Frank Harte, Dónal Lunny


The Hungry Voice: The Song Legacy of Ireland’s Great Hunger


Hummingbird HBCD 0034; 78 minutes; 2004


The Hungry Voice is the third in a series of themed song collections recorded by Frank Harte with the assistance of his regular accompanist Dónal Lunny for Dublin’s Hummingbird Records. The earlier two albums (1798: The First Year of Liberty and My Name is Napoleon Bonaparte) both received extensive and much deserved assessment in previous reviews for Musical Traditions and it would be futile to rehash arguments already available to readers on the Reviews pages.


As the album’s title makes abundantly clear, this time around Frank’s subject is the songs which describe not only the atrocious suffering of the Irish people during the years of the potato blight from 1845 to 1849, but those which also reflected upon the famine’s longer term impact, particularly in terms of the mass emigration which ensued. 


Consequently, there are some superficial similarities between The Hungry Voice and Mick Moloney’s collection, Far from the Shamrock Shore[1]. Mick’s purpose was to recount through song the story of emigration to North America, but there is only a slight overlap in the material he and Frank have selected. Just three songs (Skibbereen, The Green Fields of America and No Irish Need Apply) appear on both albums.

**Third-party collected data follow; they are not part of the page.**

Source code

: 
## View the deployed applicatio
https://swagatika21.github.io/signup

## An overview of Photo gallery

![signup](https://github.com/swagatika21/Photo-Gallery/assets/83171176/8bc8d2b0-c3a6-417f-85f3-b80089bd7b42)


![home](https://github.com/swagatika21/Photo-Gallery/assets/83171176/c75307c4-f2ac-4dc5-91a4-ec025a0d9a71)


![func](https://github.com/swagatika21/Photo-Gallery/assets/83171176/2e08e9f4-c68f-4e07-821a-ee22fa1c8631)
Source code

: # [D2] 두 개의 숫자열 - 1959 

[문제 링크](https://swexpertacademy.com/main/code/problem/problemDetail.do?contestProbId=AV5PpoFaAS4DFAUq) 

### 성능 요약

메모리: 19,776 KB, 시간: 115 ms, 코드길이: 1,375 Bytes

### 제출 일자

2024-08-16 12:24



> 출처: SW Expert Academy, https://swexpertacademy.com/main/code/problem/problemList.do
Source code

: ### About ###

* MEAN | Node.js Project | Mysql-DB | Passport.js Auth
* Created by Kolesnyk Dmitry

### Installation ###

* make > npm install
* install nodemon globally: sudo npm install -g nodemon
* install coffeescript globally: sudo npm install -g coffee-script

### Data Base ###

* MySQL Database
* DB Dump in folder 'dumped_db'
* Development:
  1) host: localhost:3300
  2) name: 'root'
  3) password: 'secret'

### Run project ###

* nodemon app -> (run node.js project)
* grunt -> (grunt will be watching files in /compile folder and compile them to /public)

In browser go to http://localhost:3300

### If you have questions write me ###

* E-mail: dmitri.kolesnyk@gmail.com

In itself that illustrates the sheer wealth of material from which Frank was able to select the seventeen songs which appear on The Hungry Voice. However, the majority of these will be very familiar to anyone with a keen interest in Ireland’s English-language song tradition. Some, such as Rigged Out, are not that well known, but there are others, including The Shamrock Shore and Lone Shanakyle, which have been recorded several times previously. Equally, certain singers have become associated with particular songs, such as Paul Brady with Paddy’s Green Shamrock Shore or Dolores Keane with Galway Bay (for which Frank supplies its full title, My Own Dear Galway Bay).

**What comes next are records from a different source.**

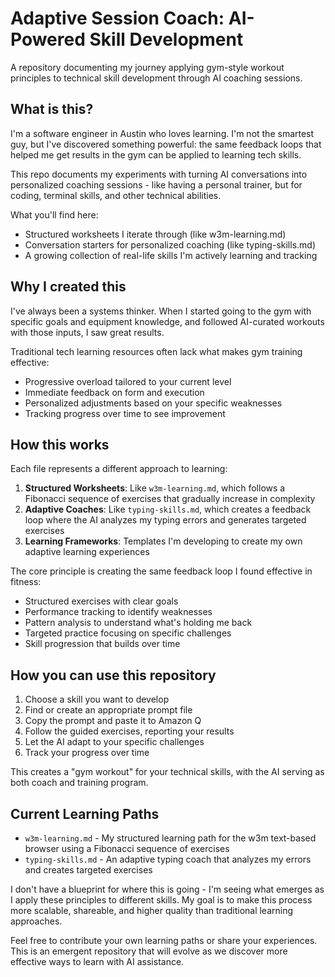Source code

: # Adaptive Session Coach: AI-Powered Skill Development

A repository documenting my journey applying gym-style workout principles to technical skill development through AI coaching sessions.

## What is this?

I'm a software engineer in Austin who loves learning. I'm not the smartest guy, but I've discovered something powerful: the same feedback loops that helped me get results in the gym can be applied to learning tech skills.

This repo documents my experiments with turning AI conversations into personalized coaching sessions - like having a personal trainer, but for coding, terminal skills, and other technical abilities.

What you'll find here:
- Structured worksheets I iterate through (like w3m-learning.md)
- Conversation starters for personalized coaching (like typing-skills.md)
- A growing collection of real-life skills I'm actively learning and tracking

## Why I created this

I've always been a systems thinker. When I started going to the gym with specific goals and equipment knowledge, and followed AI-curated workouts with those inputs, I saw great results.

Traditional tech learning resources often lack what makes gym training effective:
- Progressive overload tailored to your current level
- Immediate feedback on form and execution
- Personalized adjustments based on your specific weaknesses
- Tracking progress over time to see improvement

## How this works

Each file represents a different approach to learning:

1. **Structured Worksheets**: Like `w3m-learning.md`, which follows a Fibonacci sequence of exercises that gradually increase in complexity
2. **Adaptive Coaches**: Like `typing-skills.md`, which creates a feedback loop where the AI analyzes my typing errors and generates targeted exercises
3. **Learning Frameworks**: Templates I'm developing to create my own adaptive learning experiences

The core principle is creating the same feedback loop I found effective in fitness:
- Structured exercises with clear goals
- Performance tracking to identify weaknesses
- Pattern analysis to understand what's holding me back
- Targeted practice focusing on specific challenges
- Skill progression that builds over time

## How you can use this repository

1. Choose a skill you want to develop
2. Find or create an appropriate prompt file
3. Copy the prompt and paste it to Amazon Q
4. Follow the guided exercises, reporting your results
5. Let the AI adapt to your specific challenges
6. Track your progress over time

This creates a "gym workout" for your technical skills, with the AI serving as both coach and training program.

## Current Learning Paths

- `w3m-learning.md` - My structured learning path for the w3m text-based browser using a Fibonacci sequence of exercises
- `typing-skills.md` - An adaptive typing coach that analyzes my errors and creates targeted exercises

I don't have a blueprint for where this is going - I'm seeing what emerges as I apply these principles to different skills. My goal is to make this process more scalable, shareable, and higher quality than traditional learning approaches.

Feel free to contribute your own learning paths or share your experiences. This is an emergent repository that will evolve as we discover more effective ways to learn with AI assistance.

However, any such familiarity should be discounted when listening to The Hungry Voice for Frank Harte has compiled an estimable collection and pressed his own distinctive imprimatur on the songs it contains. Whether the latter is always a benefit is open to question. Ever since his early recordings for the Topic label[2], it has struck at least these ears that Frank is at his best when in declamatory singing mode. A song such as By the Hush offers full scope for this thanks to its relatively short phrasing, but one such as Poor Pat Must Emigrate where each line is longer tends to challenge his vocal range.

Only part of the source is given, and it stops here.